Combining Arrays
The straight forward way to combine two or more arrays is the Concatenate node. It has a Variadic input to add any number of arrays to the first one provided.
Of course this will only work if all arrays are available as is and if their number is not changing.
Things get a bit more complicated if the arrays come from an iteration or a more complex data structure like an array of arrays.
Here we have an iterator that creates a number of different arrays by adding a unique value per iteration to every element, we don’t necessarily know their final number and they come as a stream/iteration of values so a solution using a number of variadic inputs for Concatenate doesn’t work.
Cue the most helpful node when it comes to ending iterations and generating results from them, the Loop Carried Value node.
The inside of the LCV couldn’t be much simpler, the Concatenate node is used to add the iterated array at the end of the loop variable array.
Of note here is the fact that for complex datatypes we need to provide the initial data structure for the LCV result, in this case an empty Array of Integer.
Extending Arrays
Adding elements at the end of an Array
Sometimes it is necessary to add single elements at the start or end of an array, i.e. in case of extending a Spline
To add a single element at the end of an Array the Append Elements does a good job
From the availability of the …} port you can see that this node can also work as the end point of an iteration. Here is how this can work.
The Hash node is used to create a pseudo random vector, by controlling the Seed with the Range port we get a unique position for each iteration step.

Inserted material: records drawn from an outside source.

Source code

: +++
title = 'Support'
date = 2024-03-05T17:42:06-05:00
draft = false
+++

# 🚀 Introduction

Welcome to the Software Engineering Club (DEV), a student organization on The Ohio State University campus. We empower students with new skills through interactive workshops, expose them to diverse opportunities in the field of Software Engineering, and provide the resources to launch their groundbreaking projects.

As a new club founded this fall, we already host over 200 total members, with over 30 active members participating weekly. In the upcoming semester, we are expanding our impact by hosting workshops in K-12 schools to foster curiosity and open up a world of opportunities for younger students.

With this we add four new points to the Array and therefore the Spline.
Example-Extending-Arrays-at-End.c4d
The Append Elements node has some nice extra options, you can control the number of times the value is added. This can be used to create or add to Arrays based on a condition. An example on this can be found here
Conditional Creation of Arrays
Adding elements at the start of an array
There is no solution for this situation that is as straight forward as the Appen Element node, but it is also a situation that come sup a lot less often than adding to the end of an array.
The solution here is the Concatenate node in combination with a node that turns the value(s) we want to add into an array.
Prime choice is the Build Array node. It offers a variadic input to add any number of elements.
Example-Extending-Arrays-at-Beginning.c4d
It is easy to see that any number of elements can be added by extending the variadic ports.
An Iterative solution would combine the iterated values to an own array, which is then combined with the first one using Concatenate.
Assembling Arrays from Iterations
In the above examples we have assembled Arrays from iterations using the Append Elements node. This is a valid approach and actually the preferred one if you need to append conditionally.
If however all elements of an iteration need to be combined to an array there is a better way to do this, the Assemble Collection node.
Assemble Collection can do more than assemble arrays, collections aren’t necessarily Arrays, they can be a lot more varied.
Different to the Build Array node we need to provide the complete datatype here, this means choosing Array as a structure for the datatype we want to collect in the array
On a side note, expert users can also provide the datatype as a string, the drop down for the Data Type offers an Edit option. This would be the string needed to create the above array
net.maxon.parametrictype.vec<3,float>[]C
With the Assemble Collection node prepared we can now use it to create an Array from an iteration of vectors, for creation of the positions the same setup for random vectors as before is used.
In general Assemble Collection is preferable over the Append Elements approach, since it can be better optimized by the internal system.